NIST AI Risk Management Framework
NIST AI RMF mapping is included on the Enterprise plan.
Scope
NIST AI RMF is the de facto reference framework for AI risk in the United States federal ecosystem. Behavry ships a mapping for 8 requirements across the four functions — GOVERN, MAP, MEASURE, MANAGE — that are directly instrumented by the product.
Source: backend/behavry/compliance/nistrmf.py.
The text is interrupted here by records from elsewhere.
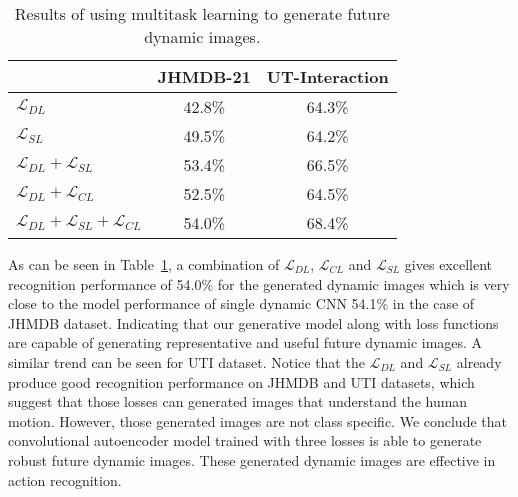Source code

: \begin{table}[t]
    \centering
\begin{tabular}{lc@{\hskip 0.1in}c}
\hline                                                         & \textbf{JHMDB-21} &  \textbf{UT-Interaction}\\ \hline
$\mathcal{L}_{DL}$                                       & 42.8\%              &  64.3\%\\
$\mathcal{L}_{SL}$                                       & 49.5\%              &  64.2\%\\
$\mathcal{L}_{DL} + \mathcal{L}_{SL}$                    & 53.4\%              &  66.5\%\\
$\mathcal{L}_{DL} + \mathcal{L}_{CL}$                    & 52.5\%              &  64.5\%\\
$\mathcal{L}_{DL} + \mathcal{L}_{SL} + \mathcal{L}_{CL}$ & 54.0\%              &  68.4\%\\ \hline
\end{tabular}
  \caption{Results of using multitask learning to generate future dynamic images.}
  \label{tab:digen}
\end{table}

As can be seen in Table~\ref{tab:digen}, a combination of $\mathcal{L}_{DL}$, $\mathcal{L}_{CL}$ and $\mathcal{L}_{SL}$ gives excellent recognition performance of 54.0\% for the generated dynamic images which is very close to the model performance of single dynamic CNN 54.1\% in the case of JHMDB dataset. Indicating that our generative model along with loss functions are capable of generating representative and useful future dynamic images.
A similar trend can be seen for UTI dataset. 
Notice that the $\mathcal{L}_{DL}$ and $\mathcal{L}_{SL}$ already produce good recognition performance on JHMDB and UTI datasets, which suggest that those losses can generated images that understand the human motion. However, those generated images are not class specific.
We conclude that convolutional autoencoder model trained with three losses is able to generate robust future dynamic images. These generated dynamic images are effective in action recognition.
UI: Compliance → NIST AI RMF.
Covered requirements
| Function | Requirement | Behavry answer |
|---|---|---|
| GOVERN 1.1 | Policies are in place | Policy Engine + Policy Writer + Change Requests |
| GOVERN 1.5 | Roles and accountability | User roles, audit log user attribution |
| MAP 1.1 | Context is documented | AI Surface Mapping, Dependency & Lineage |
| MAP 5.1 | Risk is characterized | Behavioral Risk Framework (BRF) |
| MEASURE 1.1 | Measurement is plannable | Decision Trace + SIEM Connectors (evidence pipelines) |
| MEASURE 2.6 | Incidents are tracked | Alerts & Escalations, HITL queue |
| MANAGE 2.4 | Response and recovery | Global Kill Switch, Restricted Mode |
| MANAGE 4.1 | Continuous monitoring | Behavioral Monitor, Intent Drift, Cross-Session Trust Reset |
Continuous posture
Same live evidence pattern as SOC 2 / ISO. Each function gets a card showing its overall status and the per-requirement breakdown beneath it.
Export
GET /api/v1/compliance/nist-ai-rmf/export?format=pdf|csv|json
How to use this for a federal conversation
A typical federal AI risk review wants three things for each requirement:
- A description of what you do to address it
- Evidence that you do it continuously, not just once
- A responsible party — who owns the control
Behavry provides (1) and (2) automatically; the export includes both. Add (3) via the optional "owner" field in the export and the PDF will pick it up.